Citando-se Julio Fabbrini Mirabete[2]:
“As autoridades policiais são as que exercem a polícia judiciária que tem o fim de apuração das infrações penais e da sua autoria (art. 4º, CPP)...”.
E o autor continua, mais adiante, procurando demonstrar a improcedência de afirmar-se que
“... qualquer agente público investido da função policial...” pode ser entendido como autoridade policial para fins de atuação no que concerne às infrações de menor potencial ofensivo."...O conceito de ‘autoridade policial’ tem seus limites fixados no léxico e na própria legislação processual. ‘Autoridade’ significa poder, comando, direito e jurisdição, sendo largamente aplicada na terminologia jurídica a expressão como o ‘poder de comando de uma pessoa’, o ‘poder de jurisdição’ ou ‘o direito que se assegura a outrem para praticar determinados atos relativos a pessoas, coisas ou atos’. É o servidor que exerce em nome próprio o poder do Estado...".
Entende o autor que em face de tal fundamentação, “...os agentes públicos que são investigadores, escrivães, policiais militares...” não são autoridades policiais, uma vez que são subordinados às autoridades respectivas.
Damásio Evangelista de Jesus[3] tem entendimento diverso. Para ele:
"O art. 69 da Lei nº 9.099, ao dispor que ‘a autoridade policial que tomar conhecimento da ocorrência lavrará termo circunstanciado e o encaminhará imediatamente ao Juizado, com o autor do fato e a vítima, providenciando-se as requisições dos exames periciais necessários’, busca agilizar o procedimento inquisitivo e, com isso, a prestação jurisdicional final...".

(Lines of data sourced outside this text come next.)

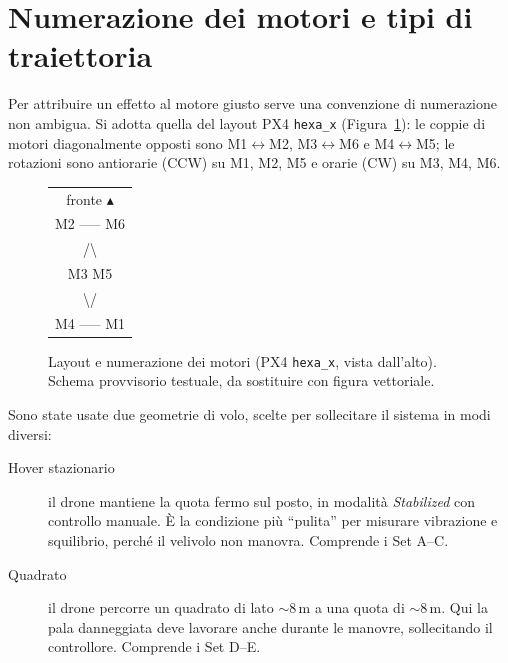\section{Numerazione dei motori e tipi di traiettoria}

Per attribuire un effetto al motore giusto serve una convenzione di numerazione
non ambigua. Si adotta quella del layout PX4 \texttt{hexa\_x}
(Figura~\ref{fig:mappa-motori}): le coppie di motori diagonalmente opposti sono
M1$\leftrightarrow$M2, M3$\leftrightarrow$M6 e M4$\leftrightarrow$M5; le rotazioni
sono antiorarie (CCW) su M1, M2, M5 e orarie (CW) su M3, M4, M6.

\begin{figure}[H]
\centering
\begin{minipage}{0.62\linewidth}
\centering
\ttfamily\small
\begin{tabular}{c}
fronte $\blacktriangle$ \\[2pt]
M2 ----- M6 \\
/\hspace{3.2cm}\textbackslash \\
M3 \hspace{2.6cm} M5 \\
\textbackslash\hspace{3.2cm}/ \\
M4 ----- M1 \\
\end{tabular}
\end{minipage}
\caption{Layout e numerazione dei motori (PX4 \texttt{hexa\_x}, vista
dall'alto). Schema provvisorio testuale, da sostituire con figura vettoriale.}
\label{fig:mappa-motori}
\end{figure}

Sono state usate due geometrie di volo, scelte per sollecitare il sistema in modi
diversi:

\begin{description}
  \item[Hover stazionario] il drone mantiene la quota fermo sul posto, in
        modalit\`a \emph{Stabilized} con controllo manuale. \`E la condizione pi\`u
        \enquote{pulita} per misurare vibrazione e squilibrio, perch\'e il velivolo
        non manovra. Comprende i Set A--C.
  \item[Quadrato] il drone percorre un quadrato di lato $\sim$8\,m a una quota di
        $\sim$8\,m. Qui la pala danneggiata deve lavorare anche durante le
        manovre, sollecitando il controllore. Comprende i Set D--E.
\end{description}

Entende o autor que o conceito de autoridade policial, para fins da Lei em estudo, é diverso do constante do Código de Processo Penal, afirmando que:
"É inequívoco que o legislador, ao tratar do inquérito policial no Código de Processo, empregou a expressão ‘autoridade policial’ para designar os agentes públicos com poderes administrativos para a presidência do inquérito, lavratura de auto de prisão em flagrante...".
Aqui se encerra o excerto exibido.